REQUIRED ACTION:
Please count the lines in this listing that include the string "matching", and give only the number.

......

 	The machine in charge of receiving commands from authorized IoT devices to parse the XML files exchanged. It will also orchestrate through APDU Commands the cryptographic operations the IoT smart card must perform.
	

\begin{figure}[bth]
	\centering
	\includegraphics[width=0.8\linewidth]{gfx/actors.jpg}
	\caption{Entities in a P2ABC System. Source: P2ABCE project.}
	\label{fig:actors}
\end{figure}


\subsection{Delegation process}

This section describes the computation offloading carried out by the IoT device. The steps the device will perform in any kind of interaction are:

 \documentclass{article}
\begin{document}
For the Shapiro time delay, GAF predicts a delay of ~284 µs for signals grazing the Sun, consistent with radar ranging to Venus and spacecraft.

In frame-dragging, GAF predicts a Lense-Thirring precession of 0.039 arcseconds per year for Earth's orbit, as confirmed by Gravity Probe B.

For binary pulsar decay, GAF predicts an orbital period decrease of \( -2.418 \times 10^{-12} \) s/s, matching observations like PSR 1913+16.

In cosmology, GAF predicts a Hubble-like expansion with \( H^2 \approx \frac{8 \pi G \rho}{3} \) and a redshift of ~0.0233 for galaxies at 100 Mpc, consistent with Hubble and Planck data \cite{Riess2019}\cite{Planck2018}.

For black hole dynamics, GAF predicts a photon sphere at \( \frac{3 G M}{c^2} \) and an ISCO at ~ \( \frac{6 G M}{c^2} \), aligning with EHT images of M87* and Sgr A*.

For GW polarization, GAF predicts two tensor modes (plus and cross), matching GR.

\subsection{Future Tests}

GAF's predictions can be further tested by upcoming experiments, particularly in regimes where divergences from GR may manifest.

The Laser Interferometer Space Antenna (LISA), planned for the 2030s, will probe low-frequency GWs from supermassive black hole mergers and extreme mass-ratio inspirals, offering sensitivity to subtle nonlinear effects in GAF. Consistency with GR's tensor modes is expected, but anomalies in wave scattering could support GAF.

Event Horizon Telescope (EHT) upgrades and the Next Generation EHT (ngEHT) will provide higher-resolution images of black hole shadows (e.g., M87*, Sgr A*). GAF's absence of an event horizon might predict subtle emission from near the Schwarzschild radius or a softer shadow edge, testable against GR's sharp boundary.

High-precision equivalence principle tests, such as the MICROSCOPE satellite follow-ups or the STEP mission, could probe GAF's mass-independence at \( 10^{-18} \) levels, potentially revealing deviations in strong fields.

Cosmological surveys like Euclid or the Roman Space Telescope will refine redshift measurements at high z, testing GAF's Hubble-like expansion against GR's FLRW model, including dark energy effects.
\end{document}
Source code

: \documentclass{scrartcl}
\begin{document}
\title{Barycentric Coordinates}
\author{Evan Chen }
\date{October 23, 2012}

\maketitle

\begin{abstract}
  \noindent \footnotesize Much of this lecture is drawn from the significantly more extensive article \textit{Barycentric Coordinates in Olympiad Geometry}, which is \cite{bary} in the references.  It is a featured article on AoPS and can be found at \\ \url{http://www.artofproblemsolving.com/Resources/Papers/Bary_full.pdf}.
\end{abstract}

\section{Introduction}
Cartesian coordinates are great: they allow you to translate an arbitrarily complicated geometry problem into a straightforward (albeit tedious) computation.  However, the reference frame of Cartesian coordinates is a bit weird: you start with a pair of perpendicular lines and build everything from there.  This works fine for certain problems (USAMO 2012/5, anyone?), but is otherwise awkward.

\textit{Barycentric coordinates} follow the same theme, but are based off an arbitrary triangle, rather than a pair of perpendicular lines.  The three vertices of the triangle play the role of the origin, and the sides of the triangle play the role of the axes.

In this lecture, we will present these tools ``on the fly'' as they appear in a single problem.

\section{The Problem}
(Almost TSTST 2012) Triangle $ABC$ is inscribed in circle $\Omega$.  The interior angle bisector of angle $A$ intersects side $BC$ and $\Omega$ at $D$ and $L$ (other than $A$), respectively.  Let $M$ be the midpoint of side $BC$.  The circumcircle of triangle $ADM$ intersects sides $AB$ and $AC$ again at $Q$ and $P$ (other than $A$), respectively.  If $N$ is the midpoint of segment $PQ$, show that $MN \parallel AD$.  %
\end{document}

......

RESPONSE:
2